Bubalo, J.S., Herrington, J.D., Takemoto, M., Willman, P., Edwards, M.S., Williams, C., . . . Lopez, C.D. (2018). Phase II open label pilot trial of aprepitant and palonosetron for the prevention of chemotherapy-induced nausea and vomiting (CINV) in patients receiving moderately emetogenic FOLFOX chemotherapy for the treatment of colorectal cancer. Supportive Care in Cancer, 26, 1273–1279.

Study Purpose

To determine the efficacy of aprepitant added to standard antiemetic therapy for the control of CINV in patients with colorectal cancer receiving FOLFOX (fluorouracil, oxaliplatin, and leucovorin) chemotherapy.

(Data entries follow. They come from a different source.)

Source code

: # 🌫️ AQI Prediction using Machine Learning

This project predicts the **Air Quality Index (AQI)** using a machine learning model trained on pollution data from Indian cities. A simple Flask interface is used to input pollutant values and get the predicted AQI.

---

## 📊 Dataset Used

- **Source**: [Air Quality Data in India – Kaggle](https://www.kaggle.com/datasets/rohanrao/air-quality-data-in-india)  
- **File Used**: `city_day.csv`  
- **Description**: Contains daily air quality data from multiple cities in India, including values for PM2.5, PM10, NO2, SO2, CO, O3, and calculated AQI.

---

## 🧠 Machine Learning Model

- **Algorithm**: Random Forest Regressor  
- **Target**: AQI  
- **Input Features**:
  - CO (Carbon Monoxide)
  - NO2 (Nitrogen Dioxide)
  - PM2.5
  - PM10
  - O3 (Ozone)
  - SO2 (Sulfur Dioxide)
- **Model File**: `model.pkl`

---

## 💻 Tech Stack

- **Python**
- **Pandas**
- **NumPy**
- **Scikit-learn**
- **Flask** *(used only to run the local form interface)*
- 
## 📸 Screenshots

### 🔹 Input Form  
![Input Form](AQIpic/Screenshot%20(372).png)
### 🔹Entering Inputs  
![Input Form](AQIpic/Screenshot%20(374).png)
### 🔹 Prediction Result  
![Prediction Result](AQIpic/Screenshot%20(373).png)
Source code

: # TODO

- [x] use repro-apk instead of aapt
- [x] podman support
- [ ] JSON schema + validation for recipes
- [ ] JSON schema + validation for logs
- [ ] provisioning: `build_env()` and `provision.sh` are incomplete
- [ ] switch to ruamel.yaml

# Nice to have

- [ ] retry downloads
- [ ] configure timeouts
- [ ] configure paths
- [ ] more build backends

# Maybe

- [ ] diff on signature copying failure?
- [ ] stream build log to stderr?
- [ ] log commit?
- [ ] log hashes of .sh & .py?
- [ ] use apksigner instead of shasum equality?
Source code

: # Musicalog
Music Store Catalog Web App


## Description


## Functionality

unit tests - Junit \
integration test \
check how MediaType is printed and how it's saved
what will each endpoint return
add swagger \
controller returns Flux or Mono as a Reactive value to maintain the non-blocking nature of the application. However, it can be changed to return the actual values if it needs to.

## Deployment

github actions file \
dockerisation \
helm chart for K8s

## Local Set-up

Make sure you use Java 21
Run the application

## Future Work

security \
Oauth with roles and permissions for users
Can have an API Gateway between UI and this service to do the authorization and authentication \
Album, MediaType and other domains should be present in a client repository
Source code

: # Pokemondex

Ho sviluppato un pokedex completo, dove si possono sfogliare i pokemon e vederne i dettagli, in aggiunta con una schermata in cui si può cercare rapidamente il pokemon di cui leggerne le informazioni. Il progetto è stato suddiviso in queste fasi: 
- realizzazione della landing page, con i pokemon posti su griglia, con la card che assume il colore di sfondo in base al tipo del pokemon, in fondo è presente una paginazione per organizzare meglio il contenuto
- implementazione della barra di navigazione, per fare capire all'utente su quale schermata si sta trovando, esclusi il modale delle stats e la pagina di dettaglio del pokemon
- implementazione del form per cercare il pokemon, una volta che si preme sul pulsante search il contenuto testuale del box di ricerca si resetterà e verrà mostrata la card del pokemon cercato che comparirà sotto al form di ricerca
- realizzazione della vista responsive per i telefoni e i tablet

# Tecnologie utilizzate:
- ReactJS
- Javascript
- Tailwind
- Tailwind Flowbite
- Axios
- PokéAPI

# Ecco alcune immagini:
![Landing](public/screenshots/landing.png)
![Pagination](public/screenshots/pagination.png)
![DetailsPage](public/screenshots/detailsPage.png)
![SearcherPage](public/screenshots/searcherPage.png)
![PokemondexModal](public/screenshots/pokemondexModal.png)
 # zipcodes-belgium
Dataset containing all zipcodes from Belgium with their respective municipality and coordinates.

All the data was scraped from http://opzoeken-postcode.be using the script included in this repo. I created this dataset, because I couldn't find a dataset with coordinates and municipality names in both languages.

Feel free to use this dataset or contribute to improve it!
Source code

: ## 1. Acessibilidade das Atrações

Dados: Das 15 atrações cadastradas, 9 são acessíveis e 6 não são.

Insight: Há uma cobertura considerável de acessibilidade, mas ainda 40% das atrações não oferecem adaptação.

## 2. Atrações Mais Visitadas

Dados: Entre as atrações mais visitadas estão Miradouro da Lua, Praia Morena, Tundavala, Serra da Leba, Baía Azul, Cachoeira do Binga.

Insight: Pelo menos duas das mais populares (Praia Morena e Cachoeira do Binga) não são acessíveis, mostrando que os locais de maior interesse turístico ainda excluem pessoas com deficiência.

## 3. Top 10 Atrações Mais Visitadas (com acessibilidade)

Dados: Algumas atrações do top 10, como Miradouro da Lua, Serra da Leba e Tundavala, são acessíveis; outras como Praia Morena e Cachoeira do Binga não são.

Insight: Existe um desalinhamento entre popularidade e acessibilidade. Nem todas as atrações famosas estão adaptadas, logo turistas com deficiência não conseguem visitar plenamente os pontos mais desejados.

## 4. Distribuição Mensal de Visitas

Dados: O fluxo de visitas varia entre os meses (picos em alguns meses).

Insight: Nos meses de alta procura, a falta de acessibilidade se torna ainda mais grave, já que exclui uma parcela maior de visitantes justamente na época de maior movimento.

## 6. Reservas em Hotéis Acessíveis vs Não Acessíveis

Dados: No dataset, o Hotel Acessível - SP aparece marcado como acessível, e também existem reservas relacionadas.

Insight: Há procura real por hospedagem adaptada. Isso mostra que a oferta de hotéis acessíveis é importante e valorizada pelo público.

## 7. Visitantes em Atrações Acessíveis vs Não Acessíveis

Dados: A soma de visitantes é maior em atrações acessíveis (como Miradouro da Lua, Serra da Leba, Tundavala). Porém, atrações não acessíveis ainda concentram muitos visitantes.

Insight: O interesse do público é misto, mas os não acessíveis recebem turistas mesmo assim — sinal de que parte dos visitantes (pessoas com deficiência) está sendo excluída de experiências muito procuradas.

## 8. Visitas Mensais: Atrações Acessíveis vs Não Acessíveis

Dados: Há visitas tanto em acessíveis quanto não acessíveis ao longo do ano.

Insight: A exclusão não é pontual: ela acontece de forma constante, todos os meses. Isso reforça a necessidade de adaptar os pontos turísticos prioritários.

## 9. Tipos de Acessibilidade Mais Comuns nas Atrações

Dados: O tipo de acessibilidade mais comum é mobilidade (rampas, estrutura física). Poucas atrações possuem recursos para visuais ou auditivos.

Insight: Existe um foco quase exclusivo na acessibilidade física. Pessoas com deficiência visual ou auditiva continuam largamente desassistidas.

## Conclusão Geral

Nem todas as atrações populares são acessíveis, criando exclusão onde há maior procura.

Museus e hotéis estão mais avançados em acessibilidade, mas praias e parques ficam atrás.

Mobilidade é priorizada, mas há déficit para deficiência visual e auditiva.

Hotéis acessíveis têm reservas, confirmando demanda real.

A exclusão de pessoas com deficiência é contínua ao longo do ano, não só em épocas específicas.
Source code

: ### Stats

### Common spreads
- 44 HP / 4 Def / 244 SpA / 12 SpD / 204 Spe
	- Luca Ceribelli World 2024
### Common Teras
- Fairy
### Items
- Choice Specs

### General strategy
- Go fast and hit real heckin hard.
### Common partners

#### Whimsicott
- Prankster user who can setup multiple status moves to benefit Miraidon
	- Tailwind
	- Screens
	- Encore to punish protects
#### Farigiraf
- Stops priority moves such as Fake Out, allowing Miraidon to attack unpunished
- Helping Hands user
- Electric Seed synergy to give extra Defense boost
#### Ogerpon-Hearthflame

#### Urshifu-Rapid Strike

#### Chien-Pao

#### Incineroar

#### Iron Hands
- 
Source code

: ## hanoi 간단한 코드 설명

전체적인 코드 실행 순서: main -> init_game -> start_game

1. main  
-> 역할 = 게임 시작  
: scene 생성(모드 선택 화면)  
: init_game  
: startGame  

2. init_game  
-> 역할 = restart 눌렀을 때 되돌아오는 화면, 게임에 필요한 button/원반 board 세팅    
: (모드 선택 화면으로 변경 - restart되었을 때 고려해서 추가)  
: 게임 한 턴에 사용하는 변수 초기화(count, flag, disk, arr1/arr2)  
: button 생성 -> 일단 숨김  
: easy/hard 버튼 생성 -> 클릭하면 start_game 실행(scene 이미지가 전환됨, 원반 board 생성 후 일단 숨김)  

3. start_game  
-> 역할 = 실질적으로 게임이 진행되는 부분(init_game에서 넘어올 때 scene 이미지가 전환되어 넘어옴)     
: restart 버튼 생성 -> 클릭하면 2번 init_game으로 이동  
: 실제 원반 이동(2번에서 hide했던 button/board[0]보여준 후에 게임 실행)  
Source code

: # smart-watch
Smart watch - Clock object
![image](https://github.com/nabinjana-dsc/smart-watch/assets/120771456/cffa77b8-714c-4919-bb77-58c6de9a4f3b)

Intervention Characteristics/Basic Study Process

Patients with colorectal cancer receiving FOLFOX chemotherapy were given standard antiemetic therapy (palonosetron 0.25 mg IV on day 1, dexamethasone 12 mg PO day 1, dexamethasone 8 mg PO day 2-4) plus aprepitant 125 mg PO day 1 and 80 mg PO day 2 and day 3 after chemotherapy. No comparison group.

Sample Characteristics

  • N: 50   
  • AGE: Mean age = 57 years, range = 27-80
  • MALES: 47%  
  • FEMALES: 53%
  • CURRENT TREATMENT: Chemotherapy
  • KEY DISEASE CHARACTERISTICS: Colorectal cancer
  • OTHER KEY SAMPLE CHARACTERISTICS: Chemotherapy naïve, life expectancy greater than four months, ECOG < 2

Setting

  • SITE: Multi-site   
  • SETTING TYPE: Not specified    
  • LOCATION: USA

Phase of Care and Clinical Applications

PHASE OF CARE: Active anti-tumor treatment

Study Design

One-group pre-/post-test design

Measurement Instruments/Methods

Complete response (no emesis or rescue medications used), major response (no emesis but nauseated with or without rescue medication use), treatment failure (emesis within five days of chemotherapy using daily diary recording emetic events, nausea (0-100 mm visual analog scale), rescue medication use, as well as appetite and nutritional intake.

Results

Overall CINV remained low throughout the chemotherapy cycles (CR = 74%, major response = 23%, failure = 4%). Appetite and nutritional status did not significantly change throughout treatment. Few adverse events were reported (diarrhea, 13.6%, fatigue, 12.6%, and neutropenia, 11%).

Conclusions

Aprepitant added to standard antiemetic therapy results in low CINV and has few adverse events. This regimen appears to be safe and effective for prevention of CINV in patients with colorectal cancer receiving FOLFOX. However, without a comparison group it is unclear if this antiemetic regimen is equal to or better than standard antiemetic therapy.

Limitations

  • Small sample (< 100)
  • Risk of bias (no control group)

 

Nursing Implications

Aprepitant added to standard antiemetic therapy is safe and effective for preventing CINV in patients with colorectal cancer receiving FOLFOX, but may or may not be an improvement over standard antiemetic therapy alone.